Par deux mémoires en défense, enregistrés le 28 juin et le 16 septembre 2021,
Mme B..., représentée par Me Ndiaye, demande à la Cour :
1°) de constater un non-lieu à statuer sur la requête du préfet de police ;
2°) à titre subsidiaire, de rejeter la requête du préfet de police ;
3°) d'enjoindre au préfet de police de lui délivrer un titre de séjour mention " vie privée et familiale " sur le fondement de l'article L. 423-23 du code de l'entrée et du séjour des étrangers et du droit d'asile ;
4°) de mettre à la charge de l'Etat une somme de 2 000 euros sur le fondement de l'article L. 761-1 du code de justice administrative.
Elle soutient que :
- la requête du préfet de police est dépourvue d'objet, le jugement attaqué n'ayant prononcé qu'une injonction de réexamen de sa situation ; elle a d'ailleurs été convoquée à la préfecture de police pour ce réexamen le 26 juin 2021 ;
- les moyens soulevés par le préfet de police ne sont pas fondés ;
- elle doit, en cas de retrait de son titre de séjour, être admise au séjour sur le fondement de l'article L. 423-23 du code de l'entrée et du séjour des étrangers et du droit d'asile.

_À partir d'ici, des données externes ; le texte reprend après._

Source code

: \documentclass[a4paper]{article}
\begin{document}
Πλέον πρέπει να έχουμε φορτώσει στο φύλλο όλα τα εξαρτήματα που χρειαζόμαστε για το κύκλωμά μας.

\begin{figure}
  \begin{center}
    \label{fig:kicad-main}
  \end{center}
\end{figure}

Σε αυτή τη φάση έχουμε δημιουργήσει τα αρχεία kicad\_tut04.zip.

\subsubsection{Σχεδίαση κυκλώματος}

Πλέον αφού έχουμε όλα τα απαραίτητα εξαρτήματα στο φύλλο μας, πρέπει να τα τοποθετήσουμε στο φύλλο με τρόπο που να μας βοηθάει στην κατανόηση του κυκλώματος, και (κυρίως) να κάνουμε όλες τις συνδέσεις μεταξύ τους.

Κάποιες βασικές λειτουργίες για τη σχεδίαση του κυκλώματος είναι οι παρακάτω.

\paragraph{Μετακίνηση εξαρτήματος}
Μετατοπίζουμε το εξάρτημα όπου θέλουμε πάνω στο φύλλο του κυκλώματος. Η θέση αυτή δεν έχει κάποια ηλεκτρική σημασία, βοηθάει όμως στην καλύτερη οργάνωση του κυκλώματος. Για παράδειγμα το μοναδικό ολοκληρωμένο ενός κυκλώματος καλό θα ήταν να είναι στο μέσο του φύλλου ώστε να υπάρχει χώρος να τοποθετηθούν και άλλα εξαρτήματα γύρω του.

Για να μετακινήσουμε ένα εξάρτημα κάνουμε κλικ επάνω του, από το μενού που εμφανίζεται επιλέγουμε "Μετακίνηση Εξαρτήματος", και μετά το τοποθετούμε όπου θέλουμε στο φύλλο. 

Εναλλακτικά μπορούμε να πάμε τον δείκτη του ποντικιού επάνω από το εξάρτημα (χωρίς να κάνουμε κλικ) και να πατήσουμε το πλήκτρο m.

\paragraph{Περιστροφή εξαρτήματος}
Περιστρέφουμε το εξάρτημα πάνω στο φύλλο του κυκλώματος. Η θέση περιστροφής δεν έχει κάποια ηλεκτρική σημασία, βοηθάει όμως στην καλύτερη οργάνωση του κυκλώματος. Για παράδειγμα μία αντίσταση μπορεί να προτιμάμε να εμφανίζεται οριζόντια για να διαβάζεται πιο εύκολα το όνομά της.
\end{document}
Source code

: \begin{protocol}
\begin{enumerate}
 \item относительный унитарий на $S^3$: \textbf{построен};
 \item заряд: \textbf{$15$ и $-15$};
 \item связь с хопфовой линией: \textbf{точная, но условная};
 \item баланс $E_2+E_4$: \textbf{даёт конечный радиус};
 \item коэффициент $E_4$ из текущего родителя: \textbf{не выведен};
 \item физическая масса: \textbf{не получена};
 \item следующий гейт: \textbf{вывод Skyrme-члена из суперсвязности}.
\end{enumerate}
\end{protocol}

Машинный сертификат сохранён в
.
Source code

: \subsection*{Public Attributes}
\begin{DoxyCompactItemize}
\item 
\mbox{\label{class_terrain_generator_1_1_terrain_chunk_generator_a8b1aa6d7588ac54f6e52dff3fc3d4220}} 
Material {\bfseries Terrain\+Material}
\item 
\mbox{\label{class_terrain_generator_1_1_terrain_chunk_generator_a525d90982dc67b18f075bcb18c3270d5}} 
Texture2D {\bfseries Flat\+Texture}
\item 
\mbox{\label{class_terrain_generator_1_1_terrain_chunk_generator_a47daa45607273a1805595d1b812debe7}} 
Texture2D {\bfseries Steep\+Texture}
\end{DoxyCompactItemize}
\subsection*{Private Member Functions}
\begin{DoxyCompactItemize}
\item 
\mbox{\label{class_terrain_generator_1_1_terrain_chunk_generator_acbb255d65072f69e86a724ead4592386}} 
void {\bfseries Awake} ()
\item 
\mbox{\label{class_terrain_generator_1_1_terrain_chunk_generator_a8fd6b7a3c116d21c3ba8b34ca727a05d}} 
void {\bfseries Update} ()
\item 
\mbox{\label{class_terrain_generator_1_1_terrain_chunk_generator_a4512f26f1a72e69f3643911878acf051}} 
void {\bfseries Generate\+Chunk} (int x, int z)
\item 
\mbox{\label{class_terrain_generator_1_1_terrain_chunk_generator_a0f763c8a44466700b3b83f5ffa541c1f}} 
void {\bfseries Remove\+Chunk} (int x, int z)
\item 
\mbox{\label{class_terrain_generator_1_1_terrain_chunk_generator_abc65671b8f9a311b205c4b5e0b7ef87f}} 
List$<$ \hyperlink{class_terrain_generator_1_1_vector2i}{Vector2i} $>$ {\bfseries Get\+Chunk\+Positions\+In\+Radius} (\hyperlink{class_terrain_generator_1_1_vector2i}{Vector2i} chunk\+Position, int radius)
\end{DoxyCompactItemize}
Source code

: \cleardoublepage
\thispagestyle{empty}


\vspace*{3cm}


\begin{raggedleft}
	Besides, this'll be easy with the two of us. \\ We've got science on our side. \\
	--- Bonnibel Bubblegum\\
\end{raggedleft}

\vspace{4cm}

Vu les autres pièces du dossier.
Vu :
- la convention internationale des droits de l'enfant ;
- le code de l'entrée et du séjour des étrangers et du droit d'asile ;
- le code de justice administrative.
Le président de la formation de jugement a dispensé la rapporteure publique, sur sa proposition, de prononcer des conclusions à l'audience.
Les parties ont été régulièrement averties du jour de l'audience.
Le rapport de M. Niollet a été entendu au cours de l'audience publique.
Une note en délibéré a été présentée pour Mme B... le 21 septembre 2021.
Considérant ce qui suit :
1. Mme B..., ressortissante ivoirienne née le 20 novembre 1986 à
Denisekro-Tiassale (Côte d'Ivoire), entrée en France le 23 janvier 2012 selon ses déclarations, a été titulaire de plusieurs titres de séjour temporaires valables du 10 juillet 2012 au 13 avril 2015, puis d'une carte de résident obtenue sur le fondement du 2°) de l'article L. 314-9 du code de l'entrée et du séjour des étrangers et du droit d'asile, alors en vigueur, en tant que mère d'un enfant français. Par un arrêté du 7 octobre 2020, le préfet de police lui a retiré ses titres de séjour, l'a obligée à quitter le territoire dans le délai de trente jours et a fixé le pays de destination, en se fondant sur le caractère frauduleux de la reconnaissance de paternité de son enfant par un ressortissant français. Le préfet de police fait appel du jugement du 16 mars 2021 par lequel le tribunal administratif a pour partie fait droit à la demande de Mme B... en annulant son arrêté du 7 octobre 2020 en tant qu'il porte obligation de quitter le territoire français.
Sur les conclusions de Mme B... à fin de non-lieu à statuer :
2. Contrairement à ce que soutient Mme B..., ni la circonstance que le jugement attaqué n'a prononcé qu'une injonction de réexamen de sa situation, ni le fait qu'elle a, le
26 juin 2021, été convoquée à la préfecture de police pour ce réexamen, ne privent d'objet l'appel du préfet de police.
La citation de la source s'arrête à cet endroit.